Variations in wording such as “gallons per minute per minute” are also acceptable.

The rate at which the population of bacteria in a petri dish grows is modeled by the function $P (t) = 200 + 40 e^{- 0.15 t^{2}}$ , where $P (t)$ is measured in bacteria per hour and $t$ is measured in hours for $0 \leq t \leq 6$ .

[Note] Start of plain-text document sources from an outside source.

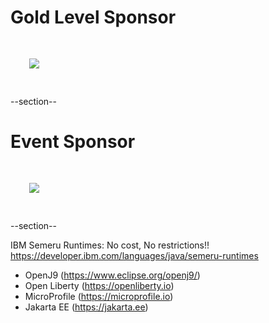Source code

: # Gold Level Sponsor

<img src="images/jfrog.png" style="border:none; box-shadow:none; margin: 30px; background:white;"/>

--section--
# Event Sponsor

<img src="images/ibm.jpg" style="border:none; box-shadow:none; margin: 30px; background:white;"/>

--section--

IBM Semeru Runtimes: No cost, No restrictions!!
https://developer.ibm.com/languages/java/semeru-runtimes

- OpenJ9 (https://www.eclipse.org/openj9/)
- Open Liberty (https://openliberty.io)<br/>
- MicroProfile (https://microprofile.io)<br/>
- Jakarta EE (https://jakarta.ee)<br/>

Find the value of $P^{'} (3.5)$ and interpret the meaning of your answer in the context of the problem using correct units.

Solution

(spoiler)

Typing the following two lines in Desmos:

$P (x) = 200 + 40 e^{- 0.15 x^{2}}$

$P^{'} (3.5)$

gives the numerical result of $- 6.687$ .

Contextual interpretation:

Time: $t = 3.5$ hours.
Subject: $P (t)$ , the rate at which the population is growing
Direction of change: Decreasing (negative)
Units:

$\frac{output}{input} = \frac{P ( t )}{t} = \frac{bacteria per hour}{hour}$

Therefore, the correct interpretation is:

At time $t = 4$ hours, the rate at which the bacteria population is growing is decreasing at a rate of $45$ bacteria per hour per hour (or bacteria/hr $^{2}$ ).

Note that this means the population is still growing, just less quickly.